Friday, 11 May 2012

Giving

I was chatting to the giant the other day about blood donation. Yes, it is the kind of conversation that can come up in our house. I was reading a piece that outlined the decline in donations that occurs during national celebrations such as international football  tournaments etc. With the Olympics and the Jubilee this year, there's concern that donations will hit further rock bottom than they already have (economy is also a major factor). 

It was only while chatting that the giant revealed he'd never given blood. I was stunned. How do people NOT give blood? I mean, in my case it's obvious- I have a rare blood clotting condition. I am 100% dependent on enough people with my rare blood type donating but can do nothing to return this favour. It hurts when I read that commonly used statistic: 96% of us rely on the 4% who give blood. 

It was only when I said 'but doesn't your work provide a donation day? Or wouldn't you have thought about going with friends?' that his blank look really hit home. No one the giant knew in his daily routine was giving blood and certainly not on a regular basis.

I tweeted about this and had another shock- the only people replying were people like myself, who couldn't and wanted to as they understood the crucial need for blood donation. I simply couldn't wrap my head around it. Those who can in my family all give blood, we've learned what it means to be saved by it and as my sister once said 'some day, some one's blood may help save my sister, I want to do the same in return'.This from a girl who is rigid afraid of needles.

It prompted me to write this blog post to encourage you to give blood, encourage friends and family and be a superhero and literally save lives. If you do, please let me know. I'll be so proud of you!

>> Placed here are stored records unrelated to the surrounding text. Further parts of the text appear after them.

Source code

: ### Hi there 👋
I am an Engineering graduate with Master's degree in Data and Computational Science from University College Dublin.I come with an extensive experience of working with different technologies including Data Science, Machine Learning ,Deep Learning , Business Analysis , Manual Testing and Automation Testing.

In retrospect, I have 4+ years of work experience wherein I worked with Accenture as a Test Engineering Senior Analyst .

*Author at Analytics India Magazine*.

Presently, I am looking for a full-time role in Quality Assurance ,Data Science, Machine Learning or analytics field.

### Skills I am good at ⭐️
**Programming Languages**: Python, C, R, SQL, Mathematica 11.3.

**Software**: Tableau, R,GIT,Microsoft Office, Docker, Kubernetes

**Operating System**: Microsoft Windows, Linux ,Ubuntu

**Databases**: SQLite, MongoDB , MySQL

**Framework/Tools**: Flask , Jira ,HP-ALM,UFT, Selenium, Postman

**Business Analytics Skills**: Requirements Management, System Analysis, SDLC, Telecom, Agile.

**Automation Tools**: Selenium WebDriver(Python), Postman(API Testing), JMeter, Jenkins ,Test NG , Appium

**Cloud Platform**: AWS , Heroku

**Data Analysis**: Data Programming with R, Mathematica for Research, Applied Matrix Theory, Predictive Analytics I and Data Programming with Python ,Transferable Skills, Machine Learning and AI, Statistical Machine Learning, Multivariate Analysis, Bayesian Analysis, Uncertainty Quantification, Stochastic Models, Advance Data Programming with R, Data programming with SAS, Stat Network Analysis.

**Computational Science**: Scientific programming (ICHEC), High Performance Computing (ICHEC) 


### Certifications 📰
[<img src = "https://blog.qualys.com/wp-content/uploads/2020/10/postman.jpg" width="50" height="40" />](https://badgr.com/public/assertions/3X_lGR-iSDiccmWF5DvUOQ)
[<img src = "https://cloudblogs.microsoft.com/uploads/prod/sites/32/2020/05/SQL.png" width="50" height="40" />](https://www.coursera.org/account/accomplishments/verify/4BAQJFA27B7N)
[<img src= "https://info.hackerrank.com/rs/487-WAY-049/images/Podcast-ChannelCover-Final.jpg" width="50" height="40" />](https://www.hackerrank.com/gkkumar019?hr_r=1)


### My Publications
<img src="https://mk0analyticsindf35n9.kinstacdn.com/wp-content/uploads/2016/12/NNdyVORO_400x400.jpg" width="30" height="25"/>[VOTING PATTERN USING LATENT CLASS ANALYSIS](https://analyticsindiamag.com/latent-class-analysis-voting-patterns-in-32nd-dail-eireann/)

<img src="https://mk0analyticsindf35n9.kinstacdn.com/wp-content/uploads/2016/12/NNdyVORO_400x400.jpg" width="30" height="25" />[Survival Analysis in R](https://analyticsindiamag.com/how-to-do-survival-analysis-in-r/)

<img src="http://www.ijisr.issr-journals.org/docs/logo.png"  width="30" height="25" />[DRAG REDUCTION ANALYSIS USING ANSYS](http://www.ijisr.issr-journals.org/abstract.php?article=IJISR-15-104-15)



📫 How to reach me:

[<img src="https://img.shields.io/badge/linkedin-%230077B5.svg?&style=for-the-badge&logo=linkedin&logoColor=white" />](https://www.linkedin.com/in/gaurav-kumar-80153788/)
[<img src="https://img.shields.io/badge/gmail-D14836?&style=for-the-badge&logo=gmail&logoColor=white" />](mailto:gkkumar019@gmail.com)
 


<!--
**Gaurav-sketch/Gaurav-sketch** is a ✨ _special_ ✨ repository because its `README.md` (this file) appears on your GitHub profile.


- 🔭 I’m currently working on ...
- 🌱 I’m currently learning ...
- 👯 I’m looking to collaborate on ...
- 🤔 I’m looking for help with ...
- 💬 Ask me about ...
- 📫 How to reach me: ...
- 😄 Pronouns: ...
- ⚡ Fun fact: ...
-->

For information about UK donations, please visit here.

9 comments:

Jen Arnall-Culliford said...

I'm a regular blood donor. Don't worry, there are some of us around! I've given 40 units and plan to continue to go as regularly as they'll have me. I need to work on Jim to join me again though. He was regular, but has lapsed.

photoknitgal said...

I'm not in the UK. Used to give blood but stopped for no good reason. We have regular drives at work and a close colleague is the coordinator. It's time to start again. Thx for the extra nudge.

Renee Anne said...

I have never given blood. I really have no specific reason other than the few times when I would have been able to (via Blood Drive) I was either: sick, had a tattoo within the last year, or pregnant with Little Man. Now that we know about his genetic disorder, I don't know that either of us will ever be able to give blood...I'll have to ask the metabolic doctor about that...

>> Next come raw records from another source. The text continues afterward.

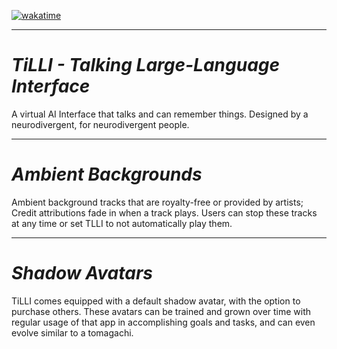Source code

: [![wakatime](https://wakatime.com/badge/user/847256d0-9c16-4db9-bd06-ec78d4f5c068/project/bc4ecb65-d131-4d64-8cc6-1db1cc126f68.svg)](https://wakatime.com/badge/user/847256d0-9c16-4db9-bd06-ec78d4f5c068/project/bc4ecb65-d131-4d64-8cc6-1db1cc126f68)

---
# _TiLLI - Talking Large-Language Interface_
 A virtual AI Interface that talks and can remember things. Designed by a neurodivergent, for neurodivergent people.

---

# _Ambient Backgrounds_ 
 Ambient background tracks that are royalty-free or provided by artists; Credit attributions fade in when a track plays. Users can stop these tracks at any time or set TLLI to not automatically play them.

---

# _Shadow Avatars_
TiLLI comes equipped with a default shadow avatar, with the option to purchase others. These
avatars can be trained and grown over time with regular usage of that app in accomplishing goals and tasks, and can even evolve similar to a tomagachi.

I understand the need, though. I almost lost one of my best friends because of complications during her pregnancy that required blood transfusions. Since that experience, she's encouraged everyone she knows to donate blood....and she's petrified of needles. I don't know how she does it in the first place.

Evelyn said...

It's a great cause but unfortunately, here in the US, giving blood can be a politically tricky endeavor. There are some serious discrimination laws around giving blood which are hard to ignore. Even if you've traveled in the UK in recent times, you're prohibited from giving blood. Go figure, right?

Jen said...

I gave blood fairly regularly until I became too anemic and started having bad reactions. So sad that fewer people are donating!

pdxknitterati/MicheleLB said...

I'm usually a regular donor. My February service trip to Nicaragua (malarial area) means I can't donate for a year; I didn't realize that before I went. But it was an amazing trip!

Ce said...

I can't donate as I have acupuncture at least once a month. Acupuncturists were able to provide patients with a certificate that enabled them to give blood, but this has been stopped in a EU harmonisation programme a while back. It's shocking because acupuncturists train for several years in safe practice to ensure they don't put anyone at risk and I believe, hand to heart, that there is absolutely no risk. More information about this here: http://acupuncture.org.uk/index.php?option=com_k2&view=item&id=1820:blood-donation-after-acupuncture. Perhaps there should be a public campaign to bring the certificates back?

Usch said...

I donate regularly. I understand that some people just don't think about it but I don't understand people that consciously do not want to donate.
To me it's similar if not quite the same as organ donations. In Germany they are starting to send cards to everybody on a regular basis to remind them to register as an organ donor, no pressure, just a reminder for those who always wanted to but never actually did. I love that. They should do the same for blood doantions.

Maya Moonie said...

Here in Canada they have rather stringent rules about blood donation. Most of these rules make sense, but not all: because I lived in France in 1989-1990 and may have been exposed to mad cow, I cannot donate :( I call each year to see if they have changed the rules, but still haven't been able to donate. Silly!